• **Aim of the task**
Print the data exactly, leaving nothing out.

-----

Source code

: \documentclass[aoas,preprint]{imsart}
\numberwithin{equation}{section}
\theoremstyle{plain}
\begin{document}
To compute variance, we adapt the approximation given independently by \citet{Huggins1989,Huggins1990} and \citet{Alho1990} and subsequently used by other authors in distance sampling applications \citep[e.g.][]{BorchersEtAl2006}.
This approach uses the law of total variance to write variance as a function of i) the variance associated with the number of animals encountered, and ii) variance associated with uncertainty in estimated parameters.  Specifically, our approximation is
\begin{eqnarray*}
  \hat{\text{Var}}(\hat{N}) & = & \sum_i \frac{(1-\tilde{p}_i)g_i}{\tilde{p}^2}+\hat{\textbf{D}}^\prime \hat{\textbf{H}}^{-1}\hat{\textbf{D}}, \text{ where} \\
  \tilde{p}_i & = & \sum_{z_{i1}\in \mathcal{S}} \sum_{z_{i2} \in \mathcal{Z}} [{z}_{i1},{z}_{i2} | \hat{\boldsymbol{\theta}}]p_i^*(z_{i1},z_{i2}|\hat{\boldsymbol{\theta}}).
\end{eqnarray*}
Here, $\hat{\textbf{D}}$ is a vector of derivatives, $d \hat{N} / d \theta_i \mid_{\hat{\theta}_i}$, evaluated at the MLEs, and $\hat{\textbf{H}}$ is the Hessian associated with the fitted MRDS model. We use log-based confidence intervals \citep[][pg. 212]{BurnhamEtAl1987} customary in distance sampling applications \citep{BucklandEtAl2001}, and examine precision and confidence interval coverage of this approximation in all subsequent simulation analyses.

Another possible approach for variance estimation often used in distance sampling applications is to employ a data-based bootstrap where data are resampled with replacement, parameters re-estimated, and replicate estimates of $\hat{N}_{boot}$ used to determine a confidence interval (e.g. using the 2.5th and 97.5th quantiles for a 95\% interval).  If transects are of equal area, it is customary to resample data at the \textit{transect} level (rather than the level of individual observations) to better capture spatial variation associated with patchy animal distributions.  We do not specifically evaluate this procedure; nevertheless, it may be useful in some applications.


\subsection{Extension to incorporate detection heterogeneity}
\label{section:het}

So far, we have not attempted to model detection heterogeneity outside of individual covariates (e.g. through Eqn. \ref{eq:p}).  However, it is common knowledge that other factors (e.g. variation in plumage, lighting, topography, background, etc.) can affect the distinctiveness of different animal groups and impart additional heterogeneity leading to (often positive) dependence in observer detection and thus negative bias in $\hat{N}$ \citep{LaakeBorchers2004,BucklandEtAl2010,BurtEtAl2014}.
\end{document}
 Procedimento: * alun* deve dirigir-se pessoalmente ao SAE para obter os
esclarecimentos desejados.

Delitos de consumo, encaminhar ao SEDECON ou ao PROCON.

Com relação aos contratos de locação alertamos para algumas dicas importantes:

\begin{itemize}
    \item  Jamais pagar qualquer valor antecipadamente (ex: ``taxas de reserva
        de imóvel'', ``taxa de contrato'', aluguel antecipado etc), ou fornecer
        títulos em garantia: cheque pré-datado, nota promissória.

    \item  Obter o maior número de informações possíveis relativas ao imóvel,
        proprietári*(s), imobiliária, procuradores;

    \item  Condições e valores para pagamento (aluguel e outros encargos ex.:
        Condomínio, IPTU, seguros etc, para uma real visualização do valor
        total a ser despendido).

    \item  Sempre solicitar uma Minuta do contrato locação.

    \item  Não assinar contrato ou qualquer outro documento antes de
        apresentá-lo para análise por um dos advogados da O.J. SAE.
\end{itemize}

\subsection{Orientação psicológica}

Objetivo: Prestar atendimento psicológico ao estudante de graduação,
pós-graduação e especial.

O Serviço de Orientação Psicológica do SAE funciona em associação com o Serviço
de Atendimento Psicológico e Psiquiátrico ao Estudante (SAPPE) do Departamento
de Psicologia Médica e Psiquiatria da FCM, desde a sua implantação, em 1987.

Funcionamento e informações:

-----

• **Answer below**
Source code

: \documentclass[aoas,preprint]{imsart}
\numberwithin{equation}{section}
\theoremstyle{plain}
\begin{document}
To compute variance, we adapt the approximation given independently by \citet{Huggins1989,Huggins1990} and \citet{Alho1990} and subsequently used by other authors in distance sampling applications \citep[e.g.][]{BorchersEtAl2006}.
This approach uses the law of total variance to write variance as a function of i) the variance associated with the number of animals encountered, and ii) variance associated with uncertainty in estimated parameters.  Specifically, our approximation is
\begin{eqnarray*}
  \hat{\text{Var}}(\hat{N}) & = & \sum_i \frac{(1-\tilde{p}_i)g_i}{\tilde{p}^2}+\hat{\textbf{D}}^\prime \hat{\textbf{H}}^{-1}\hat{\textbf{D}}, \text{ where} \\
  \tilde{p}_i & = & \sum_{z_{i1}\in \mathcal{S}} \sum_{z_{i2} \in \mathcal{Z}} [{z}_{i1},{z}_{i2} | \hat{\boldsymbol{\theta}}]p_i^*(z_{i1},z_{i2}|\hat{\boldsymbol{\theta}}).
\end{eqnarray*}
Here, $\hat{\textbf{D}}$ is a vector of derivatives, $d \hat{N} / d \theta_i \mid_{\hat{\theta}_i}$, evaluated at the MLEs, and $\hat{\textbf{H}}$ is the Hessian associated with the fitted MRDS model. We use log-based confidence intervals \citep[][pg. 212]{BurnhamEtAl1987} customary in distance sampling applications \citep{BucklandEtAl2001}, and examine precision and confidence interval coverage of this approximation in all subsequent simulation analyses.

Another possible approach for variance estimation often used in distance sampling applications is to employ a data-based bootstrap where data are resampled with replacement, parameters re-estimated, and replicate estimates of $\hat{N}_{boot}$ used to determine a confidence interval (e.g. using the 2.5th and 97.5th quantiles for a 95\% interval).  If transects are of equal area, it is customary to resample data at the \textit{transect} level (rather than the level of individual observations) to better capture spatial variation associated with patchy animal distributions.  We do not specifically evaluate this procedure; nevertheless, it may be useful in some applications.


\subsection{Extension to incorporate detection heterogeneity}
\label{section:het}

So far, we have not attempted to model detection heterogeneity outside of individual covariates (e.g. through Eqn. \ref{eq:p}).  However, it is common knowledge that other factors (e.g. variation in plumage, lighting, topography, background, etc.) can affect the distinctiveness of different animal groups and impart additional heterogeneity leading to (often positive) dependence in observer detection and thus negative bias in $\hat{N}$ \citep{LaakeBorchers2004,BucklandEtAl2010,BurtEtAl2014}.
\end{document}
 Procedimento: * alun* deve dirigir-se pessoalmente ao SAE para obter os
esclarecimentos desejados.

Delitos de consumo, encaminhar ao SEDECON ou ao PROCON.

Com relação aos contratos de locação alertamos para algumas dicas importantes:

\begin{itemize}
    \item  Jamais pagar qualquer valor antecipadamente (ex: ``taxas de reserva
        de imóvel'', ``taxa de contrato'', aluguel antecipado etc), ou fornecer
        títulos em garantia: cheque pré-datado, nota promissória.

    \item  Obter o maior número de informações possíveis relativas ao imóvel,
        proprietári*(s), imobiliária, procuradores;

    \item  Condições e valores para pagamento (aluguel e outros encargos ex.:
        Condomínio, IPTU, seguros etc, para uma real visualização do valor
        total a ser despendido).

    \item  Sempre solicitar uma Minuta do contrato locação.

    \item  Não assinar contrato ou qualquer outro documento antes de
        apresentá-lo para análise por um dos advogados da O.J. SAE.
\end{itemize}

\subsection{Orientação psicológica}

Objetivo: Prestar atendimento psicológico ao estudante de graduação,
pós-graduação e especial.

O Serviço de Orientação Psicológica do SAE funciona em associação com o Serviço
de Atendimento Psicológico e Psiquiátrico ao Estudante (SAPPE) do Departamento
de Psicologia Médica e Psiquiatria da FCM, desde a sua implantação, em 1987.

Funcionamento e informações:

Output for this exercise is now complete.